Lei ha proposto l’istituzione di una nuova Assemblea Costituente. Come dovrebbe articolarsi il percorso della riforma a suo modo di vedere?

Penso si debba approvare immediatamente – il prima possibile  – una legge costituzionale che istituisca una nuova Assemblea Costituente e che abolisca il Senato interamente. Effettuato questo passaggio, dobbiamo restituire la  parola ai cittadini in modo che possano votare sia i loro rappresentanti alla Camera, sia i membri dell’Assemblea Costitutente. Un’elezione, quest’ultima, da farsi con il sistema proporzionale, così da garantirne la massima rappresentatività. In questo modo l’Assemblea Costituente sarebbe autonoma e al riparo dalle intemperie della contingenza politica.

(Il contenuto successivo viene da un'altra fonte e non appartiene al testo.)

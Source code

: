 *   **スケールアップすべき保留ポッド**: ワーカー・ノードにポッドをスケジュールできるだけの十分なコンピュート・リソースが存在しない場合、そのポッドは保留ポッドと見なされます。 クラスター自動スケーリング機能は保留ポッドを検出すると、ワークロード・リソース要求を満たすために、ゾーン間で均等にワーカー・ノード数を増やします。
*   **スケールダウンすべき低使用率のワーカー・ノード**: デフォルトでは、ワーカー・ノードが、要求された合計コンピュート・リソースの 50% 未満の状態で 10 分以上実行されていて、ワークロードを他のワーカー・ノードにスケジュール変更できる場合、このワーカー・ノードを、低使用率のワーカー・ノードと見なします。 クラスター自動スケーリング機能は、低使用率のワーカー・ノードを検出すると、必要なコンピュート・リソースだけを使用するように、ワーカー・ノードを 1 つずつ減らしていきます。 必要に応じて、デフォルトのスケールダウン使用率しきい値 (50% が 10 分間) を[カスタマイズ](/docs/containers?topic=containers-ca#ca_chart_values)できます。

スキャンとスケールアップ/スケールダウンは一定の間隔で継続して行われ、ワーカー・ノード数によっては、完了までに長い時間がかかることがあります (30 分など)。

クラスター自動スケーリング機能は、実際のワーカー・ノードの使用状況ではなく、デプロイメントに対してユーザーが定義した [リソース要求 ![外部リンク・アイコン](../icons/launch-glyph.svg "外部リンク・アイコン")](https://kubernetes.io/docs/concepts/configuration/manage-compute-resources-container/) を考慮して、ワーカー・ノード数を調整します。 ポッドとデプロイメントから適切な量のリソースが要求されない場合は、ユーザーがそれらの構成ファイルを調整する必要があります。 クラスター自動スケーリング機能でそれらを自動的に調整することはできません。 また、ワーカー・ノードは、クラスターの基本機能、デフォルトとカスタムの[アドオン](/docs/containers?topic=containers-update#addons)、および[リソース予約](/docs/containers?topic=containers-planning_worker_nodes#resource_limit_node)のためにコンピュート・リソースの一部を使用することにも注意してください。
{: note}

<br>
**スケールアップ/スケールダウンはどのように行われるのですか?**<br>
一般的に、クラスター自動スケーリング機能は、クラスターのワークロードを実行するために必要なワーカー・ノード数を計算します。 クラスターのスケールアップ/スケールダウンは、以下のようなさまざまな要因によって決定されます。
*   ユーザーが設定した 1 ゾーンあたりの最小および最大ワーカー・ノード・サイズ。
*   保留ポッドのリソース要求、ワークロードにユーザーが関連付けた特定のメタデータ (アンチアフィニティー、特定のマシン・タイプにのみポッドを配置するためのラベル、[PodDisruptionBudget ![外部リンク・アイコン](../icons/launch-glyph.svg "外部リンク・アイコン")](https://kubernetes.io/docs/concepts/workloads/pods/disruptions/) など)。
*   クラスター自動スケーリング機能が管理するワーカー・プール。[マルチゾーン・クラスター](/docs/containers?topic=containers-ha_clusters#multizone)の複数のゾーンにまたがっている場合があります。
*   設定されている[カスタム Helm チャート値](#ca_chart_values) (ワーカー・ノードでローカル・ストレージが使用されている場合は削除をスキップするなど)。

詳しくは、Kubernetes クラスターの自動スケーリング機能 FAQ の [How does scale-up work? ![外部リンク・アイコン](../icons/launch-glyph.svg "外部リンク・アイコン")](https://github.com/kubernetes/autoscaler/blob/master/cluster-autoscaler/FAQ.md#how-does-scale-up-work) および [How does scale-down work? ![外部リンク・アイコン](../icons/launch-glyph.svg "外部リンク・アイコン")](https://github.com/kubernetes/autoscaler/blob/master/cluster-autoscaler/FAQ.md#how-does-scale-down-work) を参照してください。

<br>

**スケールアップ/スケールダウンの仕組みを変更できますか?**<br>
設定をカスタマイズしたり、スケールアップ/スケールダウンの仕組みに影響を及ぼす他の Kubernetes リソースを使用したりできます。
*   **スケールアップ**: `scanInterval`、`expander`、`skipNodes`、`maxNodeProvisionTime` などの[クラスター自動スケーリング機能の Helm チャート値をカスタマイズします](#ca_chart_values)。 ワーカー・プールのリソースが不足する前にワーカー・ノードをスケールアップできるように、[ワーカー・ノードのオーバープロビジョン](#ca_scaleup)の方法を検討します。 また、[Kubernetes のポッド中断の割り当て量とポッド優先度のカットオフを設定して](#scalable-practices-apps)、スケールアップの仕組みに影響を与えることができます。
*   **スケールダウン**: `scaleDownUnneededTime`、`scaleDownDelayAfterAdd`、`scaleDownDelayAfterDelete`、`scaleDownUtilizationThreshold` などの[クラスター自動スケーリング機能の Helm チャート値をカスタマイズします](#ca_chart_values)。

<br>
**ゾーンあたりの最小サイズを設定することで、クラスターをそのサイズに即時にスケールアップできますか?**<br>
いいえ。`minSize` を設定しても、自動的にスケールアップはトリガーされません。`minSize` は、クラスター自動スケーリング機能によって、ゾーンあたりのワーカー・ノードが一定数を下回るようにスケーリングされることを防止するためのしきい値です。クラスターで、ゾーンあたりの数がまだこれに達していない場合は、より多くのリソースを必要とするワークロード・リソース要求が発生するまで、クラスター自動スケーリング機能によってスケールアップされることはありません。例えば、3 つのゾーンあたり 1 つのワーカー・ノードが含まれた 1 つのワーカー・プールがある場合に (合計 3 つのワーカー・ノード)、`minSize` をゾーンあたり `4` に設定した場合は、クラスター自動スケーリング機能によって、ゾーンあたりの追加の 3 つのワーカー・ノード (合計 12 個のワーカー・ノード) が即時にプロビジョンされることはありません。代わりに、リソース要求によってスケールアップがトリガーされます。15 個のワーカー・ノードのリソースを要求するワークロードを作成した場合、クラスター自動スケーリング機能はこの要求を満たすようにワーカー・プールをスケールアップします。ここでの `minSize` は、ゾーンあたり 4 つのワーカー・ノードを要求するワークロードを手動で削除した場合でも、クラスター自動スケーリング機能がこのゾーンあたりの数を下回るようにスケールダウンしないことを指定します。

Non pensa però che alcuni degli elementi di questa riforma rispondano a battaglie tipiche del centrodestra? Non è un mistero, d’altronde, che da sinistra molti accusino Renzi di essere troppo berlusconiano.

Renzi non è un liberale e non è un moderato. Lo dimostra il fatto che ormai vince solo quando si presenta con la vecchia formula dell’Ulivo, com’è avvenuto con Sala a Milano. Renzi non è mai stato credibile con l’elettorato moderato.

Non teme le possibili conseguenze del No alla riforma costituzionale? L’inevitabile caduta del Governo, la confusione istituzionale, l’instabilità: c’è chi sta facendo leva su questi argomenti.

La penso come Gaetano Quagliariello: parlare di diluvio in caso di vittoria del No è da irresponsabili. E’ sbagliato anche solo dirlo. I cittadini non possono andare a votare con questa spada di Damocle sulla testa, sotto il ricatto dello spread. Questa è una brutta legge che non deve essere votata.